Bibliography: Chi-Tsong Chen, Linear System Theory and Design, Fourth Edition, Oxford University Press, 2012 Learning outcomes
Subject Specific On successful completion of this module, students will be able to:
Derive linear differential equations from block diagrams;
Express, manipulate and solve linear differential equations in matrix form;
Calculate the transfer function of a (A,B,C,D) system, by hand and by appropriate computing software;
Identify bounded-input bounded-output systems in terms of poles of the transfer function;
Compute the stabilizing controllers of a single input single output linear system.
General outcomes
On successful completion of this module, students will be able to:
Interpret correctly the concepts of stability, resonance, positive and negative feedback for a (A,B,C,D) linear system;
Interpret the conclusions of mathematical results about linear systems in simple applications.
Modern applications
Electrical powers systems can have many inputs (generators) and may outputs (consumers).
Heart rate monitors such as pacemakers are used to control irregular heart beats.
In electronic music, feedback loops are frequently used.
Timeline for control theory
1680: Papin described a self-regulating pressure cooker.
1772: Determinants considered by Laplace and Vandermonde.
1775: Watt’s steam engines with governors.
1785: Laplace transform discovered.
1858: Cayley–Hamilton theorem for matrices.
1866: Transatlantic telegraph cable installed.
1868: Maxwell’s paper on governors.
1880: Heaviside invented the coaxial cable, and started ‘operational calculus’.
1895: Routh and Hurwitz characterized stable polynomials.
1901: Marconi’s first transatlantic radio transmission.
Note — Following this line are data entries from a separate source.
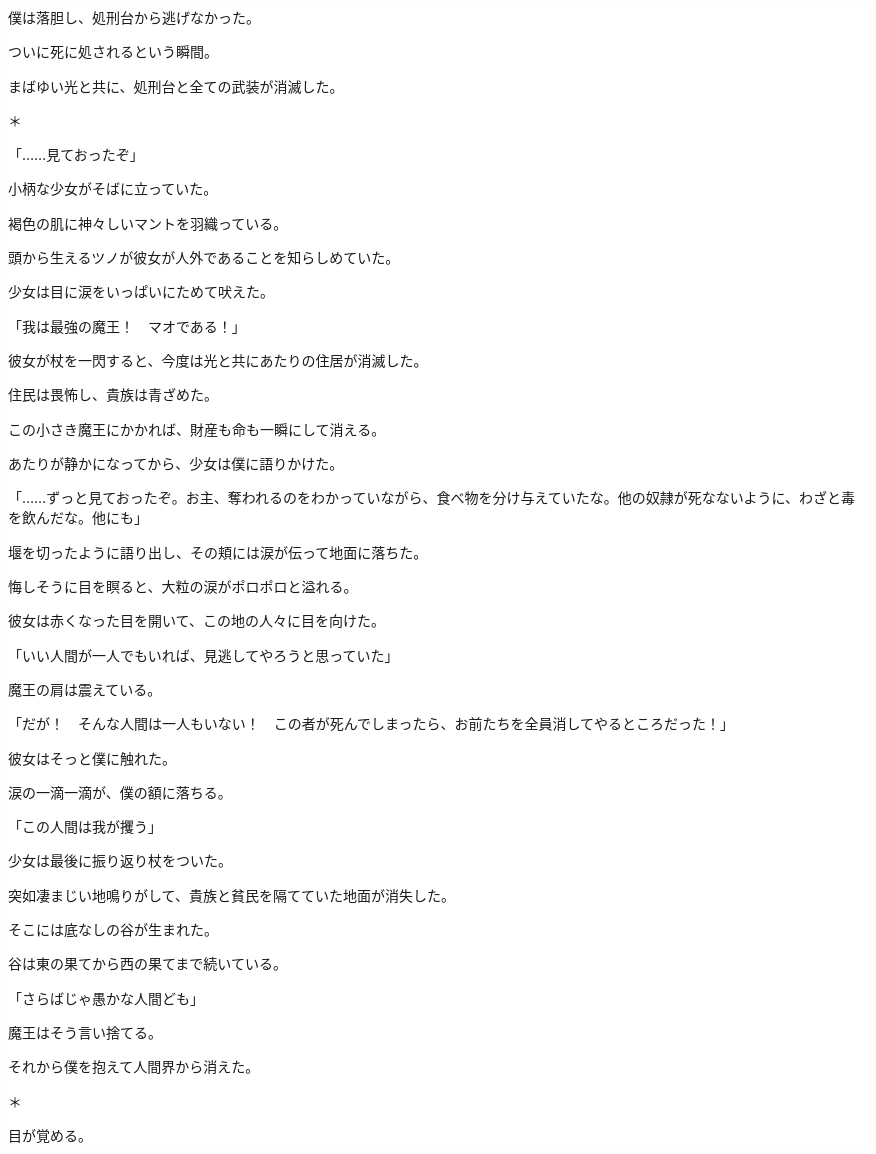 僕は落胆し、処刑台から逃げなかった。

ついに死に処されるという瞬間。

まばゆい光と共に、処刑台と全ての武装が消滅した。

＊

「……見ておったぞ」

小柄な少女がそばに立っていた。

褐色の肌に神々しいマントを羽織っている。

頭から生えるツノが彼女が人外であることを知らしめていた。

少女は目に涙をいっぱいにためて吠えた。

「我は最強の魔王！　マオである！」

彼女が杖を一閃すると、今度は光と共にあたりの住居が消滅した。

住民は畏怖し、貴族は青ざめた。

この小さき魔王にかかれば、財産も命も一瞬にして消える。

あたりが静かになってから、少女は僕に語りかけた。

「……ずっと見ておったぞ。お主、奪われるのをわかっていながら、食べ物を分け与えていたな。他の奴隷が死なないように、わざと毒を飲んだな。他にも」

堰を切ったように語り出し、その頬には涙が伝って地面に落ちた。

悔しそうに目を瞑ると、大粒の涙がポロポロと溢れる。

彼女は赤くなった目を開いて、この地の人々に目を向けた。

「いい人間が一人でもいれば、見逃してやろうと思っていた」

魔王の肩は震えている。

「だが！　そんな人間は一人もいない！　この者が死んでしまったら、お前たちを全員消してやるところだった！」

彼女はそっと僕に触れた。

涙の一滴一滴が、僕の額に落ちる。

「この人間は我が攫う」

少女は最後に振り返り杖をついた。

突如凄まじい地鳴りがして、貴族と貧民を隔てていた地面が消失した。

そこには底なしの谷が生まれた。

谷は東の果てから西の果てまで続いている。

「さらばじゃ愚かな人間ども」

魔王はそう言い捨てる。

それから僕を抱えて人間界から消えた。

＊

目が覚める。
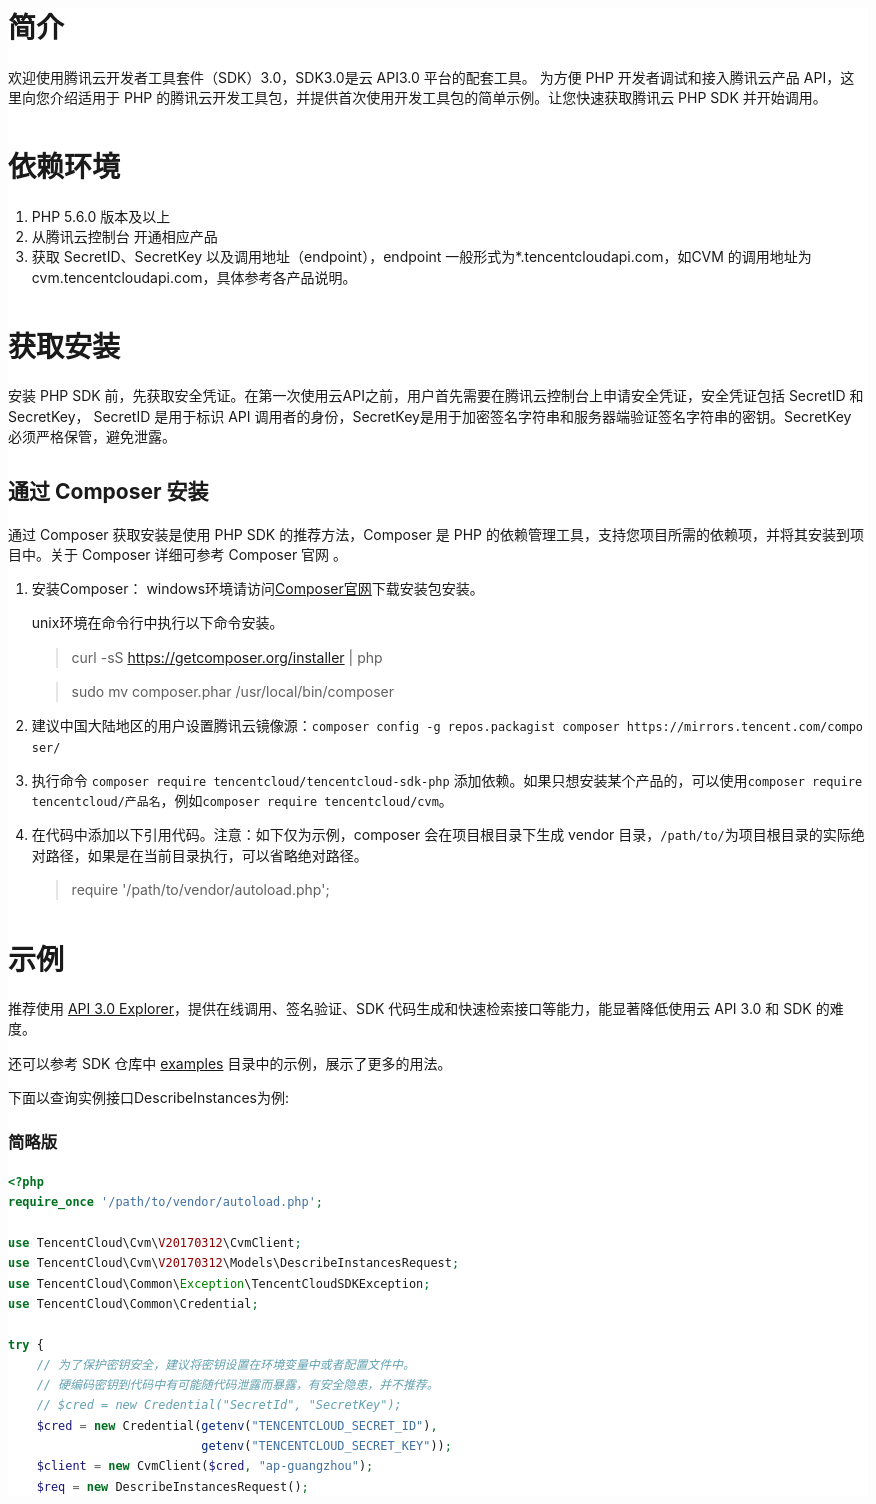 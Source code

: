 # 简介
欢迎使用腾讯云开发者工具套件（SDK）3.0，SDK3.0是云 API3.0 平台的配套工具。
为方便 PHP 开发者调试和接入腾讯云产品 API，这里向您介绍适用于 PHP 的腾讯云开发工具包，并提供首次使用开发工具包的简单示例。让您快速获取腾讯云 PHP SDK 并开始调用。
# 依赖环境
1. PHP 5.6.0 版本及以上
2. 从腾讯云控制台 开通相应产品
3. 获取 SecretID、SecretKey 以及调用地址（endpoint），endpoint 一般形式为*.tencentcloudapi.com，如CVM 的调用地址为 cvm.tencentcloudapi.com，具体参考各产品说明。

# 获取安装
安装 PHP SDK 前，先获取安全凭证。在第一次使用云API之前，用户首先需要在腾讯云控制台上申请安全凭证，安全凭证包括 SecretID 和 SecretKey， SecretID 是用于标识 API 调用者的身份，SecretKey是用于加密签名字符串和服务器端验证签名字符串的密钥。SecretKey 必须严格保管，避免泄露。
## 通过 Composer 安装
通过 Composer 获取安装是使用 PHP SDK 的推荐方法，Composer 是 PHP 的依赖管理工具，支持您项目所需的依赖项，并将其安装到项目中。关于 Composer 详细可参考 Composer 官网 。
1. 安装Composer：
    windows环境请访问[Composer官网](https://getcomposer.org/download/)下载安装包安装。
    
    unix环境在命令行中执行以下命令安装。
    > curl -sS https://getcomposer.org/installer | php

    > sudo mv composer.phar /usr/local/bin/composer
2. 建议中国大陆地区的用户设置腾讯云镜像源：`composer config -g repos.packagist composer https://mirrors.tencent.com/composer/`
3. 执行命令 `composer require tencentcloud/tencentcloud-sdk-php` 添加依赖。如果只想安装某个产品的，可以使用`composer require tencentcloud/产品名`，例如`composer require tencentcloud/cvm`。
4. 在代码中添加以下引用代码。注意：如下仅为示例，composer 会在项目根目录下生成 vendor 目录，`/path/to/`为项目根目录的实际绝对路径，如果是在当前目录执行，可以省略绝对路径。
    
    > require '/path/to/vendor/autoload.php';

# 示例

推荐使用 [API 3.0 Explorer](https://console.cloud.tencent.com/api/explorer)，提供在线调用、签名验证、SDK 代码生成和快速检索接口等能力，能显著降低使用云 API 3.0 和 SDK 的难度。

还可以参考 SDK 仓库中 [examples](https://github.com/TencentCloud/tencentcloud-sdk-php/tree/master/examples) 目录中的示例，展示了更多的用法。

下面以查询实例接口DescribeInstances为例:

### 简略版

```php
<?php
require_once '/path/to/vendor/autoload.php';

use TencentCloud\Cvm\V20170312\CvmClient;
use TencentCloud\Cvm\V20170312\Models\DescribeInstancesRequest;
use TencentCloud\Common\Exception\TencentCloudSDKException;
use TencentCloud\Common\Credential;

try {
    // 为了保护密钥安全，建议将密钥设置在环境变量中或者配置文件中。
    // 硬编码密钥到代码中有可能随代码泄露而暴露，有安全隐患，并不推荐。
    // $cred = new Credential("SecretId", "SecretKey");
    $cred = new Credential(getenv("TENCENTCLOUD_SECRET_ID"),
                           getenv("TENCENTCLOUD_SECRET_KEY"));
    $client = new CvmClient($cred, "ap-guangzhou");
    $req = new DescribeInstancesRequest();
```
1907: Thermionic triode valve invented.
1915: First telephone call from New York to San Francisco.
1920: Oil tanker J.A. Moffet sails with a nautical autopilot.
1927: Black invented the negative feedback amplifier.
1932: Nyquist’s paper on generation theory.
1936: Bode invented the self-adjusting amplifier, and produced his plots.
1947: Transistor invented.
1957: Sputnik 1 satellite.
1962: Telephone via Telstar satellite.